EXERCISE OBJECTIVE: Take the lines of the data below from the very first through the line containing "## Dotenv 0.3.0.1" and output them exactly, pictures excluded.

(Stored data)
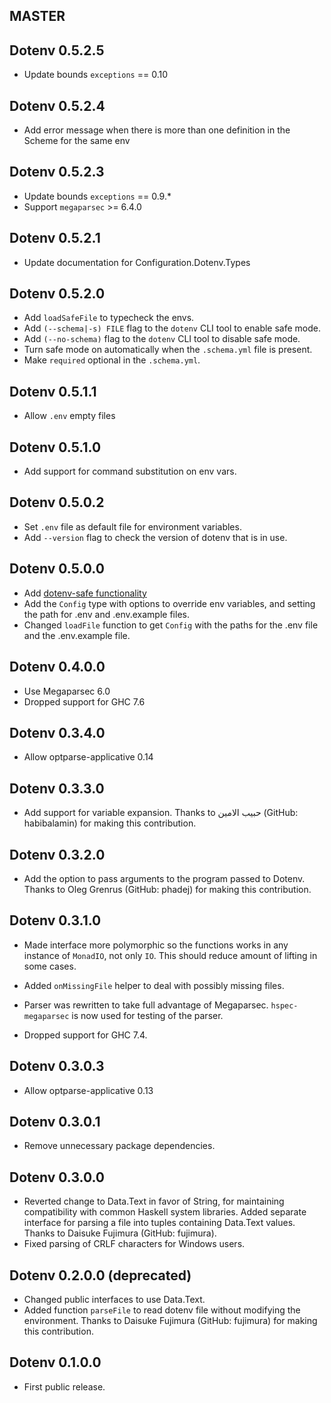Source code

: ## MASTER
## Dotenv 0.5.2.5
* Update bounds `exceptions` == 0.10

## Dotenv 0.5.2.4
* Add error message when there is more than one definition in the Scheme for the
same env

## Dotenv 0.5.2.3
* Update bounds `exceptions` == 0.9.*
* Support `megaparsec` >= 6.4.0

## Dotenv 0.5.2.1

* Update documentation for Configuration.Dotenv.Types

## Dotenv 0.5.2.0

* Add `loadSafeFile` to typecheck the envs.
* Add `(--schema|-s) FILE` flag to the `dotenv` CLI tool to enable safe mode.
* Add `(--no-schema)` flag to the `dotenv` CLI tool to disable safe mode.
* Turn safe mode on automatically when the `.schema.yml` file is present.
* Make `required` optional in the `.schema.yml`.

## Dotenv 0.5.1.1

* Allow `.env` empty files

## Dotenv 0.5.1.0

* Add support for command substitution on env vars.

## Dotenv 0.5.0.2

* Set `.env` file as default file for environment variables.
* Add `--version` flag to check the version of dotenv that is in use.

## Dotenv 0.5.0.0

* Add [dotenv-safe functionality](https://www.npmjs.com/package/dotenv-safe)
* Add the `Config` type with options to override env variables, and setting the
path for .env and .env.example files.
* Changed `loadFile` function to get `Config` with the paths for the .env file
and the .env.example file.

## Dotenv 0.4.0.0

* Use Megaparsec 6.0
* Dropped support for GHC 7.6

## Dotenv 0.3.4.0

* Allow optparse-applicative 0.14

## Dotenv 0.3.3.0

* Add support for variable expansion. Thanks to حبيب الامين (GitHub: habibalamin) for making this contribution.

## Dotenv 0.3.2.0

* Add the option to pass arguments to the program passed to Dotenv. Thanks to
  Oleg Grenrus (GitHub: phadej) for making this contribution.

## Dotenv 0.3.1.0

* Made interface more polymorphic so the functions works in any instance of
  `MonadIO`, not only `IO`. This should reduce amount of lifting in some
  cases.

* Added `onMissingFile` helper to deal with possibly missing files.

* Parser was rewritten to take full advantage of Megaparsec.
  `hspec-megaparsec` is now used for testing of the parser.

* Dropped support for GHC 7.4.

## Dotenv 0.3.0.3

* Allow optparse-applicative 0.13

## Dotenv 0.3.0.1

* Remove unnecessary package dependencies.

## Dotenv 0.3.0.0

* Reverted change to Data.Text in favor of String, for maintaining compatibility
  with common Haskell system libraries. Added separate interface for parsing a
  file into tuples containing Data.Text values. Thanks to Daisuke Fujimura
  (GitHub: fujimura).
* Fixed parsing of CRLF characters for Windows users.

## Dotenv 0.2.0.0 (deprecated)

* Changed public interfaces to use Data.Text.
* Added function `parseFile` to read dotenv file without modifying the
  environment. Thanks to Daisuke Fujimura (GitHub: fujimura) for making this
  contribution.

## Dotenv 0.1.0.0

* First public release.
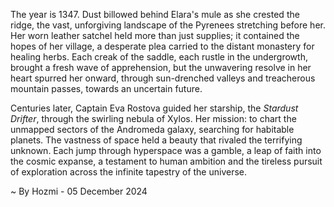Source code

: 
The year is 1347.  Dust billowed behind Elara's mule as she crested the ridge, the vast, unforgiving landscape of the Pyrenees stretching before her.  Her worn leather satchel held more than just supplies; it contained the hopes of her village, a desperate plea carried to the distant monastery for healing herbs.  Each creak of the saddle, each rustle in the undergrowth, brought a fresh wave of apprehension, but the unwavering resolve in her heart spurred her onward, through sun-drenched valleys and treacherous mountain passes, towards an uncertain future.

Centuries later, Captain Eva Rostova guided her starship, the *Stardust Drifter*, through the swirling nebula of Xylos.  Her mission: to chart the unmapped sectors of the Andromeda galaxy, searching for habitable planets.  The vastness of space held a beauty that rivaled the terrifying unknown.  Each jump through hyperspace was a gamble, a leap of faith into the cosmic expanse, a testament to human ambition and the tireless pursuit of exploration across the infinite tapestry of the universe.

~ By Hozmi - 05 December 2024
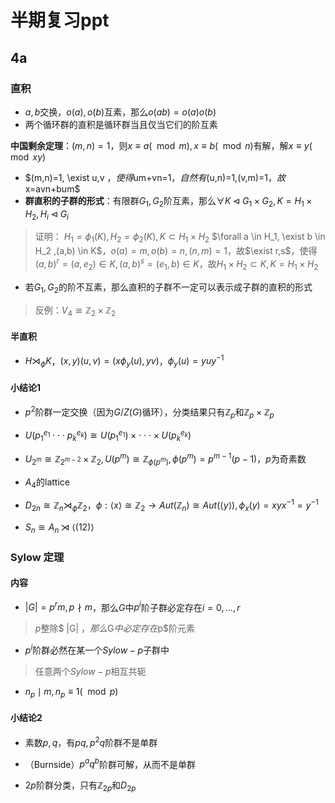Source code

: # 半期复习ppt

## 4a

### 直积

+ $a,b$交换，$o(a),o(b)$互素，那么$o(ab)=o(a)o(b)$
+ 两个循环群的直积是循环群当且仅当它们的阶互素

**中国剩余定理**：$(m,n)=1$，则$x\equiv a(\mod m), x\equiv b(\mod n)$有解，解$x\equiv y(\mod xy)$

+ $(m,n)=1, \exist u,v $，使得$um+vn=1$，自然有$(u,n)=1,(v,m)=1$，故$x=avn+bum$
+ **群直积的子群的形式**：有限群$G_1,G_2$阶互素，那么$\forall K \lhd G_1 \times G_2, K=H_1 \times H_2, H_i \lhd G_i$

> 证明：
> $H_1=\phi_1(K),H_2=\phi_2(K), K \subset H_1 \times H_2$
> $\forall a \in H_1, \exist b \in H_2 ,(a,b) \in K$，$o(a)=m, o(b)=n, (n,m)=1$，故$\exist r,s$，使得$(a,b)^r=(a,e_2)\in K, (a,b)^s=(e_1,b)\in K$，故$H_1 \times H_2 \subset K, K=H_1 \times H_2$

+ 若$G_1,G_2$的阶不互素，那么直积的子群不一定可以表示成子群的直积的形式

> 反例：$V_4 \cong \mathbb{Z}_2 \times \mathbb{Z}_2$

#### 半直积

+ $H \rtimes_{\phi} K$，$(x,y)(u,v)=(x\phi_y(u),yv)$，$\phi_y(u)=yuy^{-1}$

#### 小结论1

+ $p^2$阶群一定交换（因为$G/Z(G)$循环），分类结果只有$\mathbb{Z}_p$和$\mathbb{Z}_p \times \mathbb{Z}_p$

+ $U(p_1^{e_1} \cdot \cdot \cdot p_k^{e_k})  \cong U(p_1^{e_1}) \times  \cdot \cdot \cdot \times U(p_k^{e_k})$

+ $U_{2^m}\cong \mathbb{Z}_{2^{m-2}}\times \mathbb{Z}_2, U(p^m)\cong \mathbb{Z}_{\phi(p^m)}, \phi(p^m)=p^{m-1}(p-1)$，$p$为奇素数

+ $A_4$的lattice

+ $D_{2n} \cong \mathbb{Z}_n \rtimes_{\phi} \mathbb{Z}_2$，$\phi: \langle x \rangle \cong\mathbb{Z}_2 \to Aut(\mathbb{Z}_n)\cong Aut(\langle y \rangle), \phi_x(y)=xyx^{-1}=y^{-1}$

+ $S_n \cong A_n \rtimes \langle (12) \rangle$

### Sylow 定理

#### 内容

+ $|G|=p^rm, p \nmid m$，那么$G$中$p^i$阶子群必定存在$i=0,...,r$

> $p$整除$  |G| $，那么$G$中必定存在$p$阶元素

+ $p^i$阶群必然在某一个$Sylow-p$子群中

> 任意两个$Sylow-p$相互共轭

+ $n_p \mid m, n_p \equiv 1 (\mod p)$

#### 小结论2

+ 素数$p,q$，有$pq, p^2q$阶群不是单群

+ （Burnside）$p^aq^b$阶群可解，从而不是单群

+ $2p$阶群分类，只有$\mathbb{Z}_{2p}$和$D_{2p}$
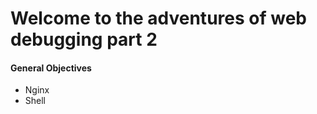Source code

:<h1>Welcome to the adventures of web debugging part 2</h1>
<h4>General Objectives</h4>
<ul>
<li>Nginx</li>
<li>Shell</li>
</ul>
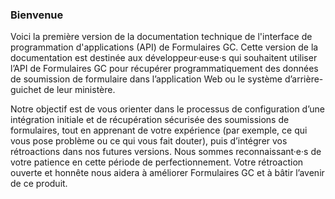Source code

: ### Bienvenue

Voici la première version de la documentation technique de l'interface de programmation d'applications (API) de Formulaires GC. Cette version de la documentation est destinée aux développeur·euse·s qui souhaitent utiliser l’API de Formulaires GC pour récupérer programmatiquement des données de soumission de formulaire dans l’application Web ou le système d’arrière-guichet de leur ministère. 

Notre objectif est de vous orienter dans le processus de configuration d’une intégration initiale et de récupération sécurisée des soumissions de formulaires, tout en apprenant de votre expérience (par exemple, ce qui vous pose problème ou ce qui vous fait douter), puis d’intégrer vos rétroactions dans nos futures versions. Nous sommes reconnaissant·e·s de votre patience en cette période de perfectionnement. Votre rétroaction ouverte et honnête nous aidera à améliorer Formulaires GC et à bâtir l’avenir de ce produit.
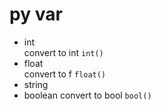 # py var
- int <br> convert to int `int()`
- float <br>convert to f `float()`
- string 
- boolean  convert to bool `bool()`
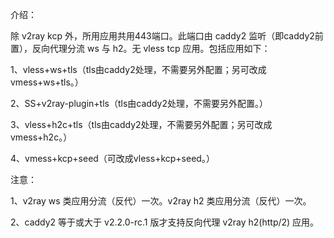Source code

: 介绍：

除 v2ray kcp 外，所用应用共用443端口。此端口由 caddy2 监听（即caddy2前置），反向代理分流 ws 与 h2。无 vless tcp 应用。包括应用如下：

1、vless+ws+tls（tls由caddy2处理，不需要另外配置；另可改成vmess+ws+tls。）

2、SS+v2ray-plugin+tls（tls由caddy2处理，不需要另外配置。）

3、vless+h2c+tls（tls由caddy2处理，不需要另外配置；另可改成vmess+h2c。）

4、vmess+kcp+seed（可改成vless+kcp+seed。）

注意：

1、v2ray ws 类应用分流（反代）一次。v2ray h2 类应用分流（反代）一次。

2、caddy2 等于或大于 v2.2.0-rc.1 版才支持反向代理 v2ray h2(http/2) 应用。
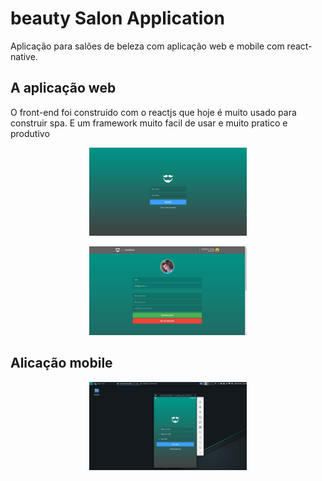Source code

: # beauty Salon Application
Aplicação para salões de beleza com aplicação web e mobile com react-native.


## A aplicação web 
O front-end foi construido com o reactjs que hoje é muito usado para construir spa.
E um framework muito facil de usar e muito pratico e produtivo

<p align="center">
    <img src="images/dashboard.png" width="50%" height="50%" />
</p>  
<p align="center">
    <img src="images/update_perfil.jpg" width="50%" height="50%" />
</p>

## Alicação mobile 
<div align="center">
    <img src="images/siginInMobile.png" width="50%" height="50%" />
</div>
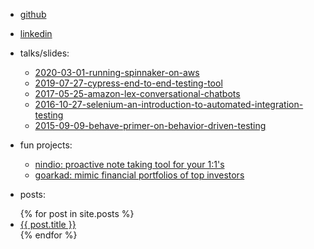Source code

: - <i class="fa fa-github" aria-hidden="true"></i> [github](https://github.com/southekal)

- <i class="fa fa-linkedin" aria-hidden="true"></i> [linkedin](https://linkedin.com/in/southe)

- <i class="fa fa-book"></i> talks/slides:
  - [2020-03-01-running-spinnaker-on-aws](https://htmlpreview.github.io/?https://github.com/southekal/aws-spinnaker-jenkins/blob/master/docs/landing.html)
  - [2019-07-27-cypress-end-to-end-testing-tool](https://southekal.com/talks/cypress-presentation.html)
  - [2017-05-25-amazon-lex-conversational-chatbots](https://southekal.com/talks/amazon-lex-chatbot.html)
  - [2016-10-27-selenium-an-introduction-to-automated-integration-testing](https://southekal.com/talks/devict-selenium-intro.html)
  - [2015-09-09-behave-primer-on-behavior-driven-testing](https://southekal.com/talks/intro-to-behavior-driven-testing-using-behave.html)

- <i class="fa fa-beer"></i> fun projects:
  - [nindio: proactive note taking tool for your 1:1's](https://www.nindio.com)
  - [goarkad: mimic financial portfolios of top investors](http://goarkad.com)

- <i class="fa fa-pen"></i> posts:
<ul>
  {% for post in site.posts %}
    <li>
      <a href="{{ post.url }}">{{ post.title }}</a>
    </li>
  {% endfor %}
</ul>
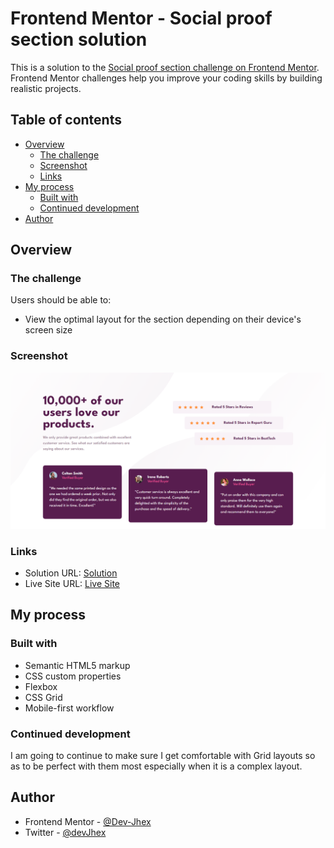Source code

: # Frontend Mentor - Social proof section solution

This is a solution to the [Social proof section challenge on Frontend Mentor](https://www.frontendmentor.io/challenges/social-proof-section-6e0qTv_bA). Frontend Mentor challenges help you improve your coding skills by building realistic projects. 

## Table of contents

- [Overview](#overview)
  - [The challenge](#the-challenge)
  - [Screenshot](#screenshot)
  - [Links](#links)
- [My process](#my-process)
  - [Built with](#built-with)
  - [Continued development](#continued-development)
- [Author](#author)


## Overview

### The challenge

Users should be able to:

- View the optimal layout for the section depending on their device's screen size

### Screenshot

![Design preview for the Social proof section coding challenge](./design/Solution.png) 


### Links

- Solution URL: [Solution](https://www.frontendmentor.io/solutions/responsive-social-proof-section-39QEHcR3p2)
- Live Site URL: [Live Site](https://devjhex-social-proof-section-master-sandy.vercel.app)

## My process

### Built with

- Semantic HTML5 markup
- CSS custom properties
- Flexbox
- CSS Grid
- Mobile-first workflow

### Continued development

I am going to continue to make sure I get comfortable with Grid layouts so as to be perfect with them most especially when it is a complex layout.

## Author
- Frontend Mentor - [@Dev-Jhex](https://www.frontendmentor.io/profile/Dev-Jhex)
- Twitter - [@devJhex](https://www.twitter.com/devJhex)
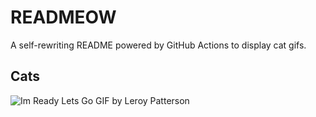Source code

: # READMEOW

A self-rewriting README powered by GitHub Actions to display cat gifs.

## Cats

![Im Ready Lets Go GIF by Leroy Patterson](https://media3.giphy.com/media/CjmvTCZf2U3p09Cn0h/200.gif?cid=9acd02daielg40apgpekp2sh58iaa1smo9fswxskfzi50ag8&ep=v1_gifs_search&rid=200.gif&ct=g)

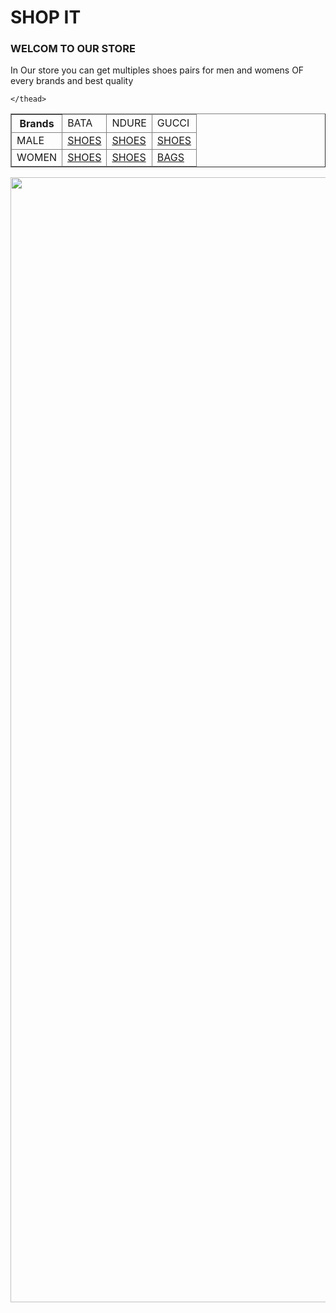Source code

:<!DOCTYPE html>
<html lang="en">
<head>
    <meta charset="UTF-8">
    <meta name="viewport" content="width=device-width, initial-scale=1.0">
    <title>SHOP IT</title>
</head>
<body>   
<h1><i></i>SHOP IT</i></h1>
<h3>WELCOM TO OUR STORE</h3>  
<p>In Our store you can get multiples shoes pairs for men and womens OF every brands and best quality</p>
<table border="1px">
    <thead>
     <tr><th>Brands</th><td>BATA</td><td>NDURE</td><td>GUCCI</td></tr>
     <tr><td>MALE</td><td><a href="https://www.bata.com.pk/collections/men-collection">SHOES</a></td><td><a href="https://www.ndure.com/collections/men-sneakers-sports-shoes">SHOES</a></td><td><a href="https://www.gucci.com/us/en/ca/men/shoes-for-men-c-men-shoes">SHOES</a></td></tr>
     <tr><td>WOMEN</td><td><a href="https://www.bata.com.pk/collections/women-collection">SHOES</a></td><td><a href="https://www.ndure.com/collections/women-sandals-all-products">SHOES</a></td><td><a href="https://www.gucci.com/us/en/ca/women/handbags-c-women-handbags">BAGS</a></td></tr>

    </thead>
</table>    
<img src="https://my-test-11.slatic.net/p/38972f49ce3e4e7ee336f54ab01eb544.jpg_800x800q100.jpg" alt="" srcset="" width="1800" >
</body>
</html>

ANSWER FOR THIS EXERCISE:
Source code

: ## MASTER
## Dotenv 0.5.2.5
* Update bounds `exceptions` == 0.10

## Dotenv 0.5.2.4
* Add error message when there is more than one definition in the Scheme for the
same env

## Dotenv 0.5.2.3
* Update bounds `exceptions` == 0.9.*
* Support `megaparsec` >= 6.4.0

## Dotenv 0.5.2.1

* Update documentation for Configuration.Dotenv.Types

## Dotenv 0.5.2.0

* Add `loadSafeFile` to typecheck the envs.
* Add `(--schema|-s) FILE` flag to the `dotenv` CLI tool to enable safe mode.
* Add `(--no-schema)` flag to the `dotenv` CLI tool to disable safe mode.
* Turn safe mode on automatically when the `.schema.yml` file is present.
* Make `required` optional in the `.schema.yml`.

## Dotenv 0.5.1.1

* Allow `.env` empty files

## Dotenv 0.5.1.0

* Add support for command substitution on env vars.

## Dotenv 0.5.0.2

* Set `.env` file as default file for environment variables.
* Add `--version` flag to check the version of dotenv that is in use.

## Dotenv 0.5.0.0

* Add [dotenv-safe functionality](https://www.npmjs.com/package/dotenv-safe)
* Add the `Config` type with options to override env variables, and setting the
path for .env and .env.example files.
* Changed `loadFile` function to get `Config` with the paths for the .env file
and the .env.example file.

## Dotenv 0.4.0.0

* Use Megaparsec 6.0
* Dropped support for GHC 7.6

## Dotenv 0.3.4.0

* Allow optparse-applicative 0.14

## Dotenv 0.3.3.0

* Add support for variable expansion. Thanks to حبيب الامين (GitHub: habibalamin) for making this contribution.

## Dotenv 0.3.2.0

* Add the option to pass arguments to the program passed to Dotenv. Thanks to
  Oleg Grenrus (GitHub: phadej) for making this contribution.

## Dotenv 0.3.1.0

* Made interface more polymorphic so the functions works in any instance of
  `MonadIO`, not only `IO`. This should reduce amount of lifting in some
  cases.

* Added `onMissingFile` helper to deal with possibly missing files.

* Parser was rewritten to take full advantage of Megaparsec.
  `hspec-megaparsec` is now used for testing of the parser.

* Dropped support for GHC 7.4.

## Dotenv 0.3.0.3

* Allow optparse-applicative 0.13

## Dotenv 0.3.0.1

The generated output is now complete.